Source texts of formatted documents

══════════════════════════════

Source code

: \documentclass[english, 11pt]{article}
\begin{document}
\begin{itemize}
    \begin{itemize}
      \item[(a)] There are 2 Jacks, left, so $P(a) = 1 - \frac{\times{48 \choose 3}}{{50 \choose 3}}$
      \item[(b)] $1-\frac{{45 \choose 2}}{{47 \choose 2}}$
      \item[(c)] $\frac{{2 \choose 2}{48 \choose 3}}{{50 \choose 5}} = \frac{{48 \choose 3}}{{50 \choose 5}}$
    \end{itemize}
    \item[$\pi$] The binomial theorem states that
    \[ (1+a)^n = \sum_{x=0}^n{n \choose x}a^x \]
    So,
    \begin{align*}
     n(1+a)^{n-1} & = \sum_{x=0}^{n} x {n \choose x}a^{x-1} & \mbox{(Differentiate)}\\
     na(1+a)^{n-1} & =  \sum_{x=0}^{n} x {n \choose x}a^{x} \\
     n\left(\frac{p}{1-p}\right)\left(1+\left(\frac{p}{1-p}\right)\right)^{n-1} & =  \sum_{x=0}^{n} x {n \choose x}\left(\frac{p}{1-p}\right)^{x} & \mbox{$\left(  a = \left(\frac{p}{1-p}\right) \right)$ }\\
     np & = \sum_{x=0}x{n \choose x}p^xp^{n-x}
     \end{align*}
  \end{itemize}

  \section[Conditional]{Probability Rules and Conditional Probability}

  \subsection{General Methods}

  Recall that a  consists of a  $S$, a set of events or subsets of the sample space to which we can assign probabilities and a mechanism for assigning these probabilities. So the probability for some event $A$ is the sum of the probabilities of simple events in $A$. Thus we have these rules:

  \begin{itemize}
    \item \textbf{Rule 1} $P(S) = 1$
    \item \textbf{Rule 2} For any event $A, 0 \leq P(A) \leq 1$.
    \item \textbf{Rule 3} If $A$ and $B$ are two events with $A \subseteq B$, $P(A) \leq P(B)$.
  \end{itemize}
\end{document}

══════════════════════════════

What you will do: The reply should consist of the records, reproduced exactly.

Result:
Source code

: \documentclass[english, 11pt]{article}
\begin{document}
\begin{itemize}
    \begin{itemize}
      \item[(a)] There are 2 Jacks, left, so $P(a) = 1 - \frac{\times{48 \choose 3}}{{50 \choose 3}}$
      \item[(b)] $1-\frac{{45 \choose 2}}{{47 \choose 2}}$
      \item[(c)] $\frac{{2 \choose 2}{48 \choose 3}}{{50 \choose 5}} = \frac{{48 \choose 3}}{{50 \choose 5}}$
    \end{itemize}
    \item[$\pi$] The binomial theorem states that
    \[ (1+a)^n = \sum_{x=0}^n{n \choose x}a^x \]
    So,
    \begin{align*}
     n(1+a)^{n-1} & = \sum_{x=0}^{n} x {n \choose x}a^{x-1} & \mbox{(Differentiate)}\\
     na(1+a)^{n-1} & =  \sum_{x=0}^{n} x {n \choose x}a^{x} \\
     n\left(\frac{p}{1-p}\right)\left(1+\left(\frac{p}{1-p}\right)\right)^{n-1} & =  \sum_{x=0}^{n} x {n \choose x}\left(\frac{p}{1-p}\right)^{x} & \mbox{$\left(  a = \left(\frac{p}{1-p}\right) \right)$ }\\
     np & = \sum_{x=0}x{n \choose x}p^xp^{n-x}
     \end{align*}
  \end{itemize}

  \section[Conditional]{Probability Rules and Conditional Probability}

  \subsection{General Methods}

  Recall that a  consists of a  $S$, a set of events or subsets of the sample space to which we can assign probabilities and a mechanism for assigning these probabilities. So the probability for some event $A$ is the sum of the probabilities of simple events in $A$. Thus we have these rules:

  \begin{itemize}
    \item \textbf{Rule 1} $P(S) = 1$
    \item \textbf{Rule 2} For any event $A, 0 \leq P(A) \leq 1$.
    \item \textbf{Rule 3} If $A$ and $B$ are two events with $A \subseteq B$, $P(A) \leq P(B)$.
  \end{itemize}
\end{document}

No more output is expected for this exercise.